You get used to it, and then it’s much quicker. And being able to write things down quickly is very important when you’re in flow.


Personally I don't find greek letters problematic. In contrast, I was traumatised by upper-case Fraktur font in older abstract algebra texts.

Fraktur is still used in model theory, but I don't believe that is easier to write than A' or  or something like that.

Set theory has aleph א and beth ℶ which are refreshingly not Greek but Hebrew letters.


Heh, U+1D504 MATHEMATICAL FRAKTUR CAPITAL A seems to have been filtered out of my comment, perhaps because it's outside the BMP.

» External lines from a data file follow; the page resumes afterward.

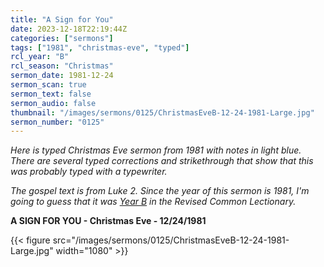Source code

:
 ```yaml
---
title: "A Sign for You"
date: 2023-12-18T22:19:44Z
categories: ["sermons"]
tags: ["1981", "christmas-eve", "typed"]
rcl_year: "B"
rcl_season: "Christmas"
sermon_date: 1981-12-24
sermon_scan: true
sermon_text: false
sermon_audio: false
thumbnail: "/images/sermons/0125/ChristmasEveB-12-24-1981-Large.jpg"
sermon_number: "0125"
---
```


_Here is typed Christmas Eve sermon from 1981 with notes in light blue. There are several typed corrections and strikethrough that show that this was probably typed with a typewriter._

<!--more-->

_The gospel text is from Luke 2.  Since the year of this sermon is 1981, I'm going to guess that it was [Year B](https://lectionary.library.vanderbilt.edu/texts.php?id=52) in the Revised Common Lectionary._

**A SIGN FOR YOU - Christmas Eve - 12/24/1981**

{{< figure src="/images/sermons/0125/ChristmasEveB-12-24-1981-Large.jpg" width="1080" >}}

the vast majority of mathematical equations/terms would become completely unreadable if you replaced single symbols with descriptive terms. You are going to have to internalize what the symbols refer to anyways to understand the formula, and once that is accomplished any additional description is a waste of space and cognitive bandwidth.

Nah, try it, you'll be fine.

The real problem is, everybody else will complain, because its unconventional. Then you look foolish.


We did try it. We tried it for a couple of millenia. It was much harder to understand and our collective mathematical output as a human species was much slower than it is now.

Shorthand is better.


No, I don't believe you. Mathematicians love inaccessibility.

It's not that.

You know when you go to a foreign country, ask for a particular thing in a restaurant proudly in their language that you picked up on Duolingo the week before and the waiter starts talking to you quickly in their language and you lose it completely.

We are just that waiter. You didn't learn the language or get the prerequisite skills. So do that or don't bother. It's not easy and there are no shortcuts.


Even if i agreed with you that full words/phrases were easier to parse, any gains made here are easily offset by how much harder and laborious it is to manipulate them on paper

Consider the formula (a+b)² = a² + 2ab + b². How would you name the variables to make it more “readable”?

The square of the sum of two quantities equals the sum of the square of each quantity plus twice their product.

So much more readable! /s


It's only a small part of the barrier to entry, though. I could write Einstein's equations out in words, and most people still wouldn't be able to do GR.

Handwriting doesn’t have autocomplete.